What needs to be done - Copy nothing from the entries below except the lines from the one containing "- Yale Ruddle hpc" through the one containing "you give it", and copy those exactly.

━━━ Given data

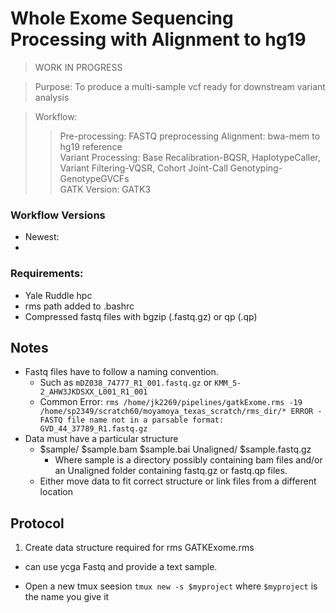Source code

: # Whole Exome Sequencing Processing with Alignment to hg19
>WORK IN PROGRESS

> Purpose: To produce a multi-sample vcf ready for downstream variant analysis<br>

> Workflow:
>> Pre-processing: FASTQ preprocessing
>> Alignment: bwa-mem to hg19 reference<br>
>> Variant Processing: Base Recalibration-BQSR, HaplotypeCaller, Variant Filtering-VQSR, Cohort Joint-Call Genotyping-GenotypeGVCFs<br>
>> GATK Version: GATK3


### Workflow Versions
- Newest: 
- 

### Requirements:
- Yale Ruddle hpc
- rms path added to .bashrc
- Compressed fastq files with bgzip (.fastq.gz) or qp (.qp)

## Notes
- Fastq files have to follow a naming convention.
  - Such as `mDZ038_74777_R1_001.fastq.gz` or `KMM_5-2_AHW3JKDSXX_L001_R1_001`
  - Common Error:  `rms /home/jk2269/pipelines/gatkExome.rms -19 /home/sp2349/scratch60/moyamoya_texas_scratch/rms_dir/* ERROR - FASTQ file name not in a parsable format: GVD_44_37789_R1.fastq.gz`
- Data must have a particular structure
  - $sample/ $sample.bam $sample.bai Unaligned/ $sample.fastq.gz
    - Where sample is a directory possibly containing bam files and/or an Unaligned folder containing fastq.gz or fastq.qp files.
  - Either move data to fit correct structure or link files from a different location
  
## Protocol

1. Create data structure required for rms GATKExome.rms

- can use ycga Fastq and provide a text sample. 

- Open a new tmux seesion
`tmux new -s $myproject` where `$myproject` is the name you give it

━━━━━━
━━━ Given data

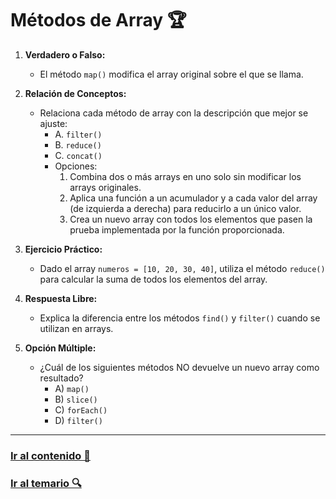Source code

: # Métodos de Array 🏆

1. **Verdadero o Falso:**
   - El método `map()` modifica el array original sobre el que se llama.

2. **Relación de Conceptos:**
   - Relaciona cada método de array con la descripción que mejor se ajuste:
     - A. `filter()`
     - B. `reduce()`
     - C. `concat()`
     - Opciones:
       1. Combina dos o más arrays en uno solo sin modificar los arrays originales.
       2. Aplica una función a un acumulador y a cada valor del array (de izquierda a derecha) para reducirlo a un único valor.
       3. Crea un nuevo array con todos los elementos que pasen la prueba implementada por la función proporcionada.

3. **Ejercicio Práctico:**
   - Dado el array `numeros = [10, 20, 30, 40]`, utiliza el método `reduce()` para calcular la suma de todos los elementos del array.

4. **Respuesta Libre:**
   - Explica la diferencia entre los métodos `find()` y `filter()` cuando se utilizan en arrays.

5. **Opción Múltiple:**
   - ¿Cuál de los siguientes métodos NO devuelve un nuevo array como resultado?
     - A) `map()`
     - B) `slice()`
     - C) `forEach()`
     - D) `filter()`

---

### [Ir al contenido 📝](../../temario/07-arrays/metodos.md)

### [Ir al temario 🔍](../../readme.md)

━━━━━━
━━━ Given data

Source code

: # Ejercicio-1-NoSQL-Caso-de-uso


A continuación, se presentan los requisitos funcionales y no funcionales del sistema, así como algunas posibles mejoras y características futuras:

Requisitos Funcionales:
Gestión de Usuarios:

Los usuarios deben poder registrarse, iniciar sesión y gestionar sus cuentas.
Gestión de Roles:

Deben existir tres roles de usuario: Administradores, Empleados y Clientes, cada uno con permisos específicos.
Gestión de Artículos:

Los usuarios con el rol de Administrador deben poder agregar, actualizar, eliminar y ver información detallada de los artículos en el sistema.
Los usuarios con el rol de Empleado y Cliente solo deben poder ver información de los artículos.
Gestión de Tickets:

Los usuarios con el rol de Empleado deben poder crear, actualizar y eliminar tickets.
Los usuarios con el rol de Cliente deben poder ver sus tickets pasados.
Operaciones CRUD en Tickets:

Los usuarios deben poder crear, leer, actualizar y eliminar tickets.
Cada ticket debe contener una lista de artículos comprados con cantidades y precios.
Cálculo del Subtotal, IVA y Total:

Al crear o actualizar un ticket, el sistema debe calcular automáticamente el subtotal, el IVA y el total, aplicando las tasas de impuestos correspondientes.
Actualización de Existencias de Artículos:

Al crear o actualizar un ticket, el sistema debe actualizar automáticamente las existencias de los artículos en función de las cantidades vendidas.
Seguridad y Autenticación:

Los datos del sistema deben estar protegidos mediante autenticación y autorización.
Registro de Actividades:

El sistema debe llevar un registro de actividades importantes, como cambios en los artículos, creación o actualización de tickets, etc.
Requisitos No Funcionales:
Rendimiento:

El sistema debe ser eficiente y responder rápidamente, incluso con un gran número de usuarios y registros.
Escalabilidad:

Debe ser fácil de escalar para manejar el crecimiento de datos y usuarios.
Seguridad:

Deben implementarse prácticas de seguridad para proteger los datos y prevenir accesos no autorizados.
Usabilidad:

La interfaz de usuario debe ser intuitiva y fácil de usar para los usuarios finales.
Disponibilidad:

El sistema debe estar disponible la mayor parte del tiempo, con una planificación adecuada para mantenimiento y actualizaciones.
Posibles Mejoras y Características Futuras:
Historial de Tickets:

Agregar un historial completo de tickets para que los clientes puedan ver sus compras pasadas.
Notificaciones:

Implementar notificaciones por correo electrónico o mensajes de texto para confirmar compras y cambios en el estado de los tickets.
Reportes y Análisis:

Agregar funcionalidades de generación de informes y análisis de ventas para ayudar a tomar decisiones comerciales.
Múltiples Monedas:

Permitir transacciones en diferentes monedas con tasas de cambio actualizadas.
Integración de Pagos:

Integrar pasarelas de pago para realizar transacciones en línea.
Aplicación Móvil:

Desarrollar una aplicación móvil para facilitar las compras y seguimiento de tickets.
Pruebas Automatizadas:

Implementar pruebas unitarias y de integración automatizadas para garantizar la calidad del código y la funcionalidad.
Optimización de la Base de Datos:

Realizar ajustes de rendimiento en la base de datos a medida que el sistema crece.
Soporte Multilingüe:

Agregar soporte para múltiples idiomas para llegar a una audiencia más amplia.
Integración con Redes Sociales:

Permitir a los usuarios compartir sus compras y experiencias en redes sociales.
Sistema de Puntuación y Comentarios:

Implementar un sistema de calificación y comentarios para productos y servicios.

━━━━━━

Expected answer -
- Yale Ruddle hpc
- rms path added to .bashrc
- Compressed fastq files with bgzip (.fastq.gz) or qp (.qp)

## Notes
- Fastq files have to follow a naming convention.
  - Such as `mDZ038_74777_R1_001.fastq.gz` or `KMM_5-2_AHW3JKDSXX_L001_R1_001`
  - Common Error:  `rms /home/jk2269/pipelines/gatkExome.rms -19 /home/sp2349/scratch60/moyamoya_texas_scratch/rms_dir/* ERROR - FASTQ file name not in a parsable format: GVD_44_37789_R1.fastq.gz`
- Data must have a particular structure
  - $sample/ $sample.bam $sample.bai Unaligned/ $sample.fastq.gz
    - Where sample is a directory possibly containing bam files and/or an Unaligned folder containing fastq.gz or fastq.qp files.
  - Either move data to fit correct structure or link files from a different location
  
## Protocol

1. Create data structure required for rms GATKExome.rms

- can use ycga Fastq and provide a text sample. 

- Open a new tmux seesion
`tmux new -s $myproject` where `$myproject` is the name you give it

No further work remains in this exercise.